◆ PROBLEM TO SOLVE
Return each line of the listing below, unchanged, and omit the images.

◆ LISTED ENTRIES
_____
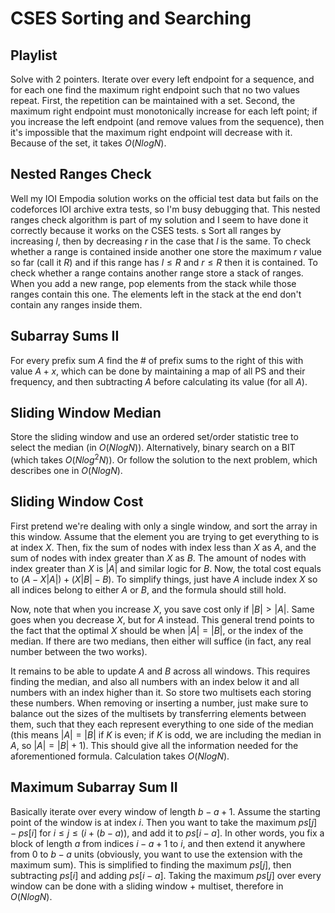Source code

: # CSES Sorting and Searching

## Playlist
Solve with 2 pointers. Iterate over every left endpoint for a sequence, and for each one find the maximum right endpoint such that no two values repeat. First, the repetition can be maintained with a set. Second, the maximum right endpoint must monotonically increase for each left point; if you increase the left endpoint (and remove values from the sequence), then it's impossible that the maximum right endpoint will decrease with it. Because of the set, it takes $O(NlogN)$.

## Nested Ranges Check
Well my IOI Empodia solution works on the official test data but fails on the codeforces IOI archive extra tests, so I'm busy debugging that. This nested ranges check algorithm is part of my solution and I seem to have done it correctly because it works on the CSES tests. 
s
Sort all ranges by increasing $l$, then by decreasing $r$ in the case that $l$ is the same. 
To check whether a range is contained inside another one store the maximum $r$ value so far (call it $R$) and if this range has $l \le R$ and $r \le R$ then it is contained.
To check whether a range contains another range store a stack of ranges. When you add a new range, pop elements from the stack while those ranges contain this one. The elements left in the stack at the end don't contain any ranges inside them.

## Subarray Sums II
For every prefix sum $A$ find the # of prefix sums to the right of this with value $A+x$, which can be done by maintaining a map of all PS and their frequency, and then subtracting $A$ before calculating its value (for all $A$).

## Sliding Window Median
Store the sliding window and use an ordered set/order statistic tree to select the median (in $O(NlogN)$). Alternatively, binary search on a BIT (which takes $O(Nlog^2N))$. Or follow the solution to the next problem, which describes one in $O(NlogN)$.

## Sliding Window Cost
First pretend we're dealing with only a single window, and sort the array in this window. Assume that the element you are trying to get everything to is at index $X$. Then, fix the sum of nodes with index less than $X$ as $A$, and the sum of nodes with index greater than $X$ as $B$. The amount of nodes with index greater than $X$ is $|A|$ and similar logic for $B$. Now, the total cost equals to $(A-X|A|)+(X|B|-B)$. To simplify things, just have $A$ include index $X$ so all indices belong to either $A$ or $B$, and the formula should still hold.

Now, note that when you increase $X$, you save cost only if $|B|>|A|$. Same goes when you decrease $X$, but for $A$ instead. This general trend points to the fact that the optimal $X$ should be when $|A|=|B|$, or the index of the median. If there are two medians, then either will suffice (in fact, any real number between the two works).

It remains to be able to update $A$ and $B$ across all windows. This requires finding the median, and also all numbers with an index below it and all numbers with an index higher than it. So store two multisets each storing these numbers. When removing or inserting a number, just make sure to balance out the sizes of the multisets by transferring elements between them, such that they each represent everything to one side of the median (this means $|A|=|B|$ if $K$ is even; if $K$ is odd, we are including the median in $A$, so $|A|=|B|+1$). This should give all the information needed for the aforementioned formula. Calculation takes $O(NlogN)$.

## Maximum Subarray Sum II
Basically iterate over every window of length $b-a+1$. Assume the starting point of the window is at index $i$. Then you want to take the maximum $ps[j]-ps[i]$ for $i\le{j}\le(i+(b-a))$, and add it to $ps[i-a]$. In other words, you fix a block of length $a$ from indices $i-a+1$ to $i$, and then extend it anywhere from $0$ to $b-a$ units (obviously, you want to use the extension with the maximum sum). This is simplified to finding the maximum $ps[j]$, then subtracting $ps[i]$ and adding $ps[i-a]$. Taking the maximum $ps[j]$ over every window can be done with a sliding window + multiset, therefore in $O(NlogN)$.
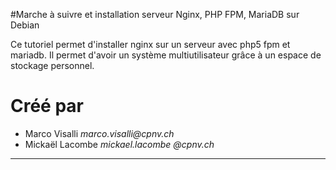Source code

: #Marche à suivre et installation serveur Nginx, PHP FPM, MariaDB sur Debian

Ce tutoriel permet d'installer nginx sur un serveur avec php5 fpm et mariadb. Il permet d'avoir un système multiutilisateur grâce à un espace de stockage personnel.

# Créé par
* Marco Visalli _marco.visalli@cpnv.ch_  
* Mickaël Lacombe _mickael.lacombe @cpnv.ch_  

---
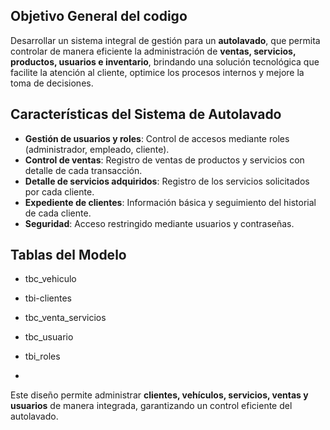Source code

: ## Objetivo General del codigo
Desarrollar un sistema integral de gestión para un **autolavado**, que permita controlar de manera eficiente la administración de **ventas, servicios, productos, usuarios e inventario**, brindando una solución tecnológica que facilite la atención al cliente, optimice los procesos internos y mejore la toma de decisiones.

## Características del Sistema de Autolavado
- **Gestión de usuarios y roles**: Control de accesos mediante roles (administrador, empleado, cliente).  
- **Control de ventas**: Registro de ventas de productos y servicios con detalle de cada transacción.    
- **Detalle de servicios adquiridos**: Registro de los servicios solicitados por cada cliente.  
- **Expediente de clientes**: Información básica y seguimiento del historial de cada cliente.  
- **Seguridad**: Acceso restringido mediante usuarios y contraseñas.  

##  Tablas del Modelo
- tbc_vehiculo
- tbi-clientes
- tbc_venta_servicios
- tbc_usuario
- tbi_roles

- 
Este diseño permite administrar **clientes, vehículos, servicios, ventas y usuarios** de manera integrada, garantizando un control eficiente del autolavado.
_____
◆ TASK RESULT
Source code

: # CSES Sorting and Searching

## Playlist
Solve with 2 pointers. Iterate over every left endpoint for a sequence, and for each one find the maximum right endpoint such that no two values repeat. First, the repetition can be maintained with a set. Second, the maximum right endpoint must monotonically increase for each left point; if you increase the left endpoint (and remove values from the sequence), then it's impossible that the maximum right endpoint will decrease with it. Because of the set, it takes $O(NlogN)$.

## Nested Ranges Check
Well my IOI Empodia solution works on the official test data but fails on the codeforces IOI archive extra tests, so I'm busy debugging that. This nested ranges check algorithm is part of my solution and I seem to have done it correctly because it works on the CSES tests. 
s
Sort all ranges by increasing $l$, then by decreasing $r$ in the case that $l$ is the same. 
To check whether a range is contained inside another one store the maximum $r$ value so far (call it $R$) and if this range has $l \le R$ and $r \le R$ then it is contained.
To check whether a range contains another range store a stack of ranges. When you add a new range, pop elements from the stack while those ranges contain this one. The elements left in the stack at the end don't contain any ranges inside them.

## Subarray Sums II
For every prefix sum $A$ find the # of prefix sums to the right of this with value $A+x$, which can be done by maintaining a map of all PS and their frequency, and then subtracting $A$ before calculating its value (for all $A$).

## Sliding Window Median
Store the sliding window and use an ordered set/order statistic tree to select the median (in $O(NlogN)$). Alternatively, binary search on a BIT (which takes $O(Nlog^2N))$. Or follow the solution to the next problem, which describes one in $O(NlogN)$.

## Sliding Window Cost
First pretend we're dealing with only a single window, and sort the array in this window. Assume that the element you are trying to get everything to is at index $X$. Then, fix the sum of nodes with index less than $X$ as $A$, and the sum of nodes with index greater than $X$ as $B$. The amount of nodes with index greater than $X$ is $|A|$ and similar logic for $B$. Now, the total cost equals to $(A-X|A|)+(X|B|-B)$. To simplify things, just have $A$ include index $X$ so all indices belong to either $A$ or $B$, and the formula should still hold.

Now, note that when you increase $X$, you save cost only if $|B|>|A|$. Same goes when you decrease $X$, but for $A$ instead. This general trend points to the fact that the optimal $X$ should be when $|A|=|B|$, or the index of the median. If there are two medians, then either will suffice (in fact, any real number between the two works).

It remains to be able to update $A$ and $B$ across all windows. This requires finding the median, and also all numbers with an index below it and all numbers with an index higher than it. So store two multisets each storing these numbers. When removing or inserting a number, just make sure to balance out the sizes of the multisets by transferring elements between them, such that they each represent everything to one side of the median (this means $|A|=|B|$ if $K$ is even; if $K$ is odd, we are including the median in $A$, so $|A|=|B|+1$). This should give all the information needed for the aforementioned formula. Calculation takes $O(NlogN)$.

## Maximum Subarray Sum II
Basically iterate over every window of length $b-a+1$. Assume the starting point of the window is at index $i$. Then you want to take the maximum $ps[j]-ps[i]$ for $i\le{j}\le(i+(b-a))$, and add it to $ps[i-a]$. In other words, you fix a block of length $a$ from indices $i-a+1$ to $i$, and then extend it anywhere from $0$ to $b-a$ units (obviously, you want to use the extension with the maximum sum). This is simplified to finding the maximum $ps[j]$, then subtracting $ps[i]$ and adding $ps[i-a]$. Taking the maximum $ps[j]$ over every window can be done with a sliding window + multiset, therefore in $O(NlogN)$.
Source code

: #Marche à suivre et installation serveur Nginx, PHP FPM, MariaDB sur Debian

Ce tutoriel permet d'installer nginx sur un serveur avec php5 fpm et mariadb. Il permet d'avoir un système multiutilisateur grâce à un espace de stockage personnel.

# Créé par
* Marco Visalli _marco.visalli@cpnv.ch_  
* Mickaël Lacombe _mickael.lacombe @cpnv.ch_  

---
Source code

: ## Objetivo General del codigo
Desarrollar un sistema integral de gestión para un **autolavado**, que permita controlar de manera eficiente la administración de **ventas, servicios, productos, usuarios e inventario**, brindando una solución tecnológica que facilite la atención al cliente, optimice los procesos internos y mejore la toma de decisiones.

## Características del Sistema de Autolavado
- **Gestión de usuarios y roles**: Control de accesos mediante roles (administrador, empleado, cliente).  
- **Control de ventas**: Registro de ventas de productos y servicios con detalle de cada transacción.    
- **Detalle de servicios adquiridos**: Registro de los servicios solicitados por cada cliente.  
- **Expediente de clientes**: Información básica y seguimiento del historial de cada cliente.  
- **Seguridad**: Acceso restringido mediante usuarios y contraseñas.  

##  Tablas del Modelo
- tbc_vehiculo
- tbi-clientes
- tbc_venta_servicios
- tbc_usuario
- tbi_roles

- 
Este diseño permite administrar **clientes, vehículos, servicios, ventas y usuarios** de manera integrada, garantizando un control eficiente del autolavado.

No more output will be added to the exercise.